* TASK INSTRUCTIONS
Quote all of the data exactly as given. Skip every picture it contains.

+++

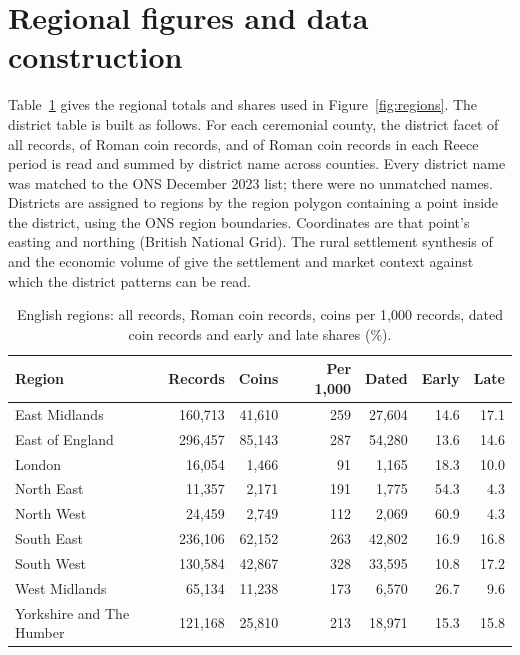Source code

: \documentclass[11pt,a4paper]{article}
\begin{document}
\section{Regional figures and data construction}\label{sec:appx}
Table~\ref{tab:regions} gives the regional totals and shares used in Figure~\ref{fig:regions}. The district table is built as follows. For each ceremonial county, the district facet of all records, of Roman coin records, and of Roman coin records in each Reece period is read and summed by district name across counties. Every district name was matched to the ONS December 2023 list; there were no unmatched names. Districts are assigned to regions by the region polygon containing a point inside the district, using the ONS region boundaries. Coordinates are that point's easting and northing (British National Grid). The rural settlement synthesis of \citet{smith2016} and the economic volume of \citet{allen2017} give the settlement and market context against which the district patterns can be read.

\begin{table}[htbp]\centering\small\caption{English regions: all records, Roman coin records, coins per 1,000 records, dated coin records and early and late shares (\%).}\label{tab:regions}\begin{tabular}{lrrrrrr}\toprule Region & Records & Coins & Per 1,000 & Dated & Early & Late\\\midrule
East Midlands & 160,713 & 41,610 & 259 & 27,604 & 14.6 & 17.1\\
East of England & 296,457 & 85,143 & 287 & 54,280 & 13.6 & 14.6\\
London & 16,054 & 1,466 & 91 & 1,165 & 18.3 & 10.0\\
North East & 11,357 & 2,171 & 191 & 1,775 & 54.3 & 4.3\\
North West & 24,459 & 2,749 & 112 & 2,069 & 60.9 & 4.3\\
South East & 236,106 & 62,152 & 263 & 42,802 & 16.9 & 16.8\\
South West & 130,584 & 42,867 & 328 & 33,595 & 10.8 & 17.2\\
West Midlands & 65,134 & 11,238 & 173 & 6,570 & 26.7 & 9.6\\
Yorkshire and The Humber & 121,168 & 25,810 & 213 & 18,971 & 15.3 & 15.8\\
\bottomrule\end{tabular}\end{table}
\end{document}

+++

* OUTPUT OF THE TASK
Source code

: \documentclass[11pt,a4paper]{article}
\begin{document}
\section{Regional figures and data construction}\label{sec:appx}
Table~\ref{tab:regions} gives the regional totals and shares used in Figure~\ref{fig:regions}. The district table is built as follows. For each ceremonial county, the district facet of all records, of Roman coin records, and of Roman coin records in each Reece period is read and summed by district name across counties. Every district name was matched to the ONS December 2023 list; there were no unmatched names. Districts are assigned to regions by the region polygon containing a point inside the district, using the ONS region boundaries. Coordinates are that point's easting and northing (British National Grid). The rural settlement synthesis of \citet{smith2016} and the economic volume of \citet{allen2017} give the settlement and market context against which the district patterns can be read.

\begin{table}[htbp]\centering\small\caption{English regions: all records, Roman coin records, coins per 1,000 records, dated coin records and early and late shares (\%).}\label{tab:regions}\begin{tabular}{lrrrrrr}\toprule Region & Records & Coins & Per 1,000 & Dated & Early & Late\\\midrule
East Midlands & 160,713 & 41,610 & 259 & 27,604 & 14.6 & 17.1\\
East of England & 296,457 & 85,143 & 287 & 54,280 & 13.6 & 14.6\\
London & 16,054 & 1,466 & 91 & 1,165 & 18.3 & 10.0\\
North East & 11,357 & 2,171 & 191 & 1,775 & 54.3 & 4.3\\
North West & 24,459 & 2,749 & 112 & 2,069 & 60.9 & 4.3\\
South East & 236,106 & 62,152 & 263 & 42,802 & 16.9 & 16.8\\
South West & 130,584 & 42,867 & 328 & 33,595 & 10.8 & 17.2\\
West Midlands & 65,134 & 11,238 & 173 & 6,570 & 26.7 & 9.6\\
Yorkshire and The Humber & 121,168 & 25,810 & 213 & 18,971 & 15.3 & 15.8\\
\bottomrule\end{tabular}\end{table}
\end{document}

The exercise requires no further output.